For more information more about the basics of setting up an SSL/ TLS profile see SSL/TLS Profile section.
Configuring SSL/ TLS Virtual Service
SSL/ TLS virtual service must be configured with some base SSL profile. That profile might be identical to the system default profile shipped with every Avi Load Balancer release image or a custom defined image. However, the key point is that it must exist. Optionally, to treat some of the client community in customized fashion, an authorized user may define and associate one or more profile selectors with the virtual service. Their presence triggers an algorithm within Avi Load Balancer that is based on the client’s IP address and may cause the Service Engine to obey profile parameters other than those defined in the base SSL profile.
Profile Selector Anatomy
A given virtual service may have several profile selectors. However, the below image depicts only one profile selector.

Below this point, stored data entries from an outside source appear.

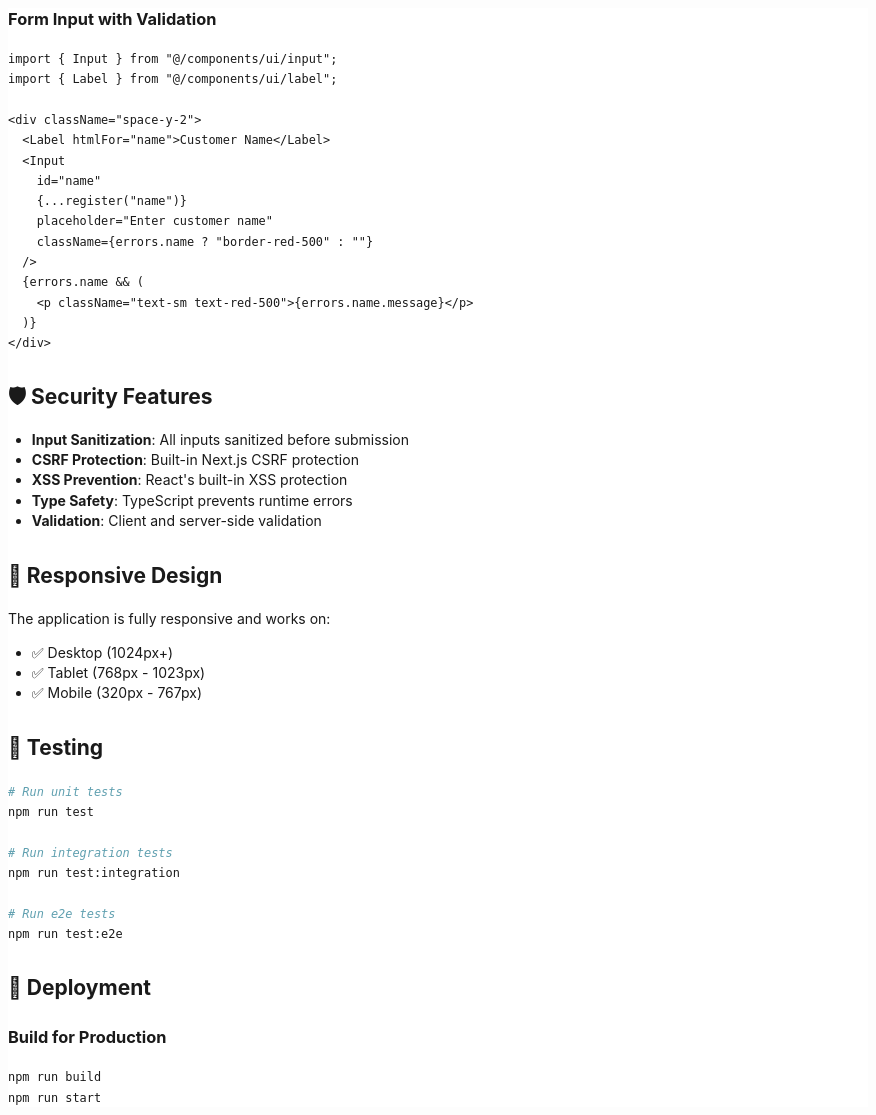 ### Form Input with Validation
```tsx
import { Input } from "@/components/ui/input";
import { Label } from "@/components/ui/label";

<div className="space-y-2">
  <Label htmlFor="name">Customer Name</Label>
  <Input
    id="name"
    {...register("name")}
    placeholder="Enter customer name"
    className={errors.name ? "border-red-500" : ""}
  />
  {errors.name && (
    <p className="text-sm text-red-500">{errors.name.message}</p>
  )}
</div>
```

## 🛡️ Security Features

- **Input Sanitization**: All inputs sanitized before submission
- **CSRF Protection**: Built-in Next.js CSRF protection
- **XSS Prevention**: React's built-in XSS protection
- **Type Safety**: TypeScript prevents runtime errors
- **Validation**: Client and server-side validation

## 📱 Responsive Design

The application is fully responsive and works on:
- ✅ Desktop (1024px+)
- ✅ Tablet (768px - 1023px)
- ✅ Mobile (320px - 767px)

## 🧪 Testing

```bash
# Run unit tests
npm run test

# Run integration tests
npm run test:integration

# Run e2e tests
npm run test:e2e
```

## 🚀 Deployment

### Build for Production
```bash
npm run build
npm run start
```
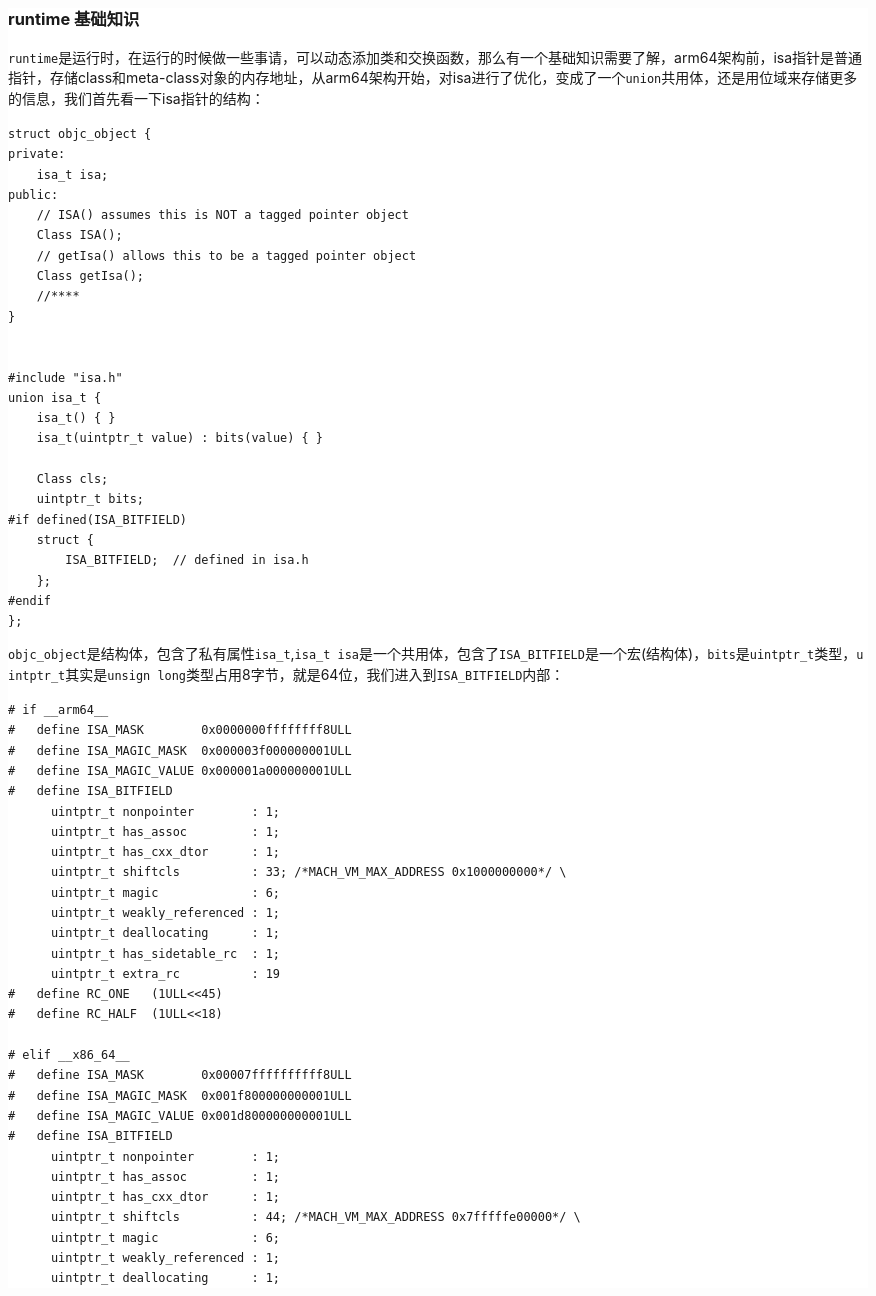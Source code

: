 ### runtime 基础知识
`runtime`是运行时，在运行的时候做一些事请，可以动态添加类和交换函数，那么有一个基础知识需要了解，arm64架构前，isa指针是普通指针，存储class和meta-class对象的内存地址，从arm64架构开始，对isa进行了优化，变成了一个`union`共用体，还是用位域来存储更多的信息，我们首先看一下isa指针的结构：

```
struct objc_object {
private:
    isa_t isa;
public:
    // ISA() assumes this is NOT a tagged pointer object
    Class ISA();
    // getIsa() allows this to be a tagged pointer object
    Class getIsa();
    //****
}


#include "isa.h"
union isa_t {
    isa_t() { }
    isa_t(uintptr_t value) : bits(value) { }

    Class cls;
    uintptr_t bits;
#if defined(ISA_BITFIELD)
    struct {
        ISA_BITFIELD;  // defined in isa.h
    };
#endif
};
```

`objc_object`是结构体，包含了私有属性`isa_t`,`isa_t isa`是一个共用体，包含了`ISA_BITFIELD`是一个宏(结构体)，`bits`是`uintptr_t`类型，`uintptr_t`其实是`unsign long`类型占用8字节，就是64位，我们进入到`ISA_BITFIELD`内部：

```
# if __arm64__
#   define ISA_MASK        0x0000000ffffffff8ULL
#   define ISA_MAGIC_MASK  0x000003f000000001ULL
#   define ISA_MAGIC_VALUE 0x000001a000000001ULL
#   define ISA_BITFIELD                                         
      uintptr_t nonpointer        : 1;                              
      uintptr_t has_assoc         : 1;                                  
      uintptr_t has_cxx_dtor      : 1;                                  
      uintptr_t shiftcls          : 33; /*MACH_VM_MAX_ADDRESS 0x1000000000*/ \
      uintptr_t magic             : 6;                                  
      uintptr_t weakly_referenced : 1;                                  
      uintptr_t deallocating      : 1;                                  
      uintptr_t has_sidetable_rc  : 1;                                  
      uintptr_t extra_rc          : 19
#   define RC_ONE   (1ULL<<45)
#   define RC_HALF  (1ULL<<18)

# elif __x86_64__
#   define ISA_MASK        0x00007ffffffffff8ULL
#   define ISA_MAGIC_MASK  0x001f800000000001ULL
#   define ISA_MAGIC_VALUE 0x001d800000000001ULL
#   define ISA_BITFIELD                                                 
      uintptr_t nonpointer        : 1;                                  
      uintptr_t has_assoc         : 1;                                  
      uintptr_t has_cxx_dtor      : 1;                                  
      uintptr_t shiftcls          : 44; /*MACH_VM_MAX_ADDRESS 0x7fffffe00000*/ \
      uintptr_t magic             : 6;                                  
      uintptr_t weakly_referenced : 1;                                  
      uintptr_t deallocating      : 1;                                  
```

A client IP list contains:
An IP group reference: points at one or more IP groups and identifies all the clients collectively that applies to the SSL profile selector.
A match criterion: governs the presence or absence from the list which will cause a client to take on the selector’s SSL profiles parameters.
An SSL profile reference (exactly one per selector) is SSL profile with parameters such as SSL/TLS version, SSL timeout, ciphers, and so on.
Algorithm
If one or more profile selectors are associated with the virtual service, Avi Load Balancer checks each of them and attempts to match with the client’s IP address. Since the selector list is in ordered fashion, it may yield different results depending on the sequence.
While checking the selectors, if no SSL profile is not assigned to the client, then the base SSL profile is applied.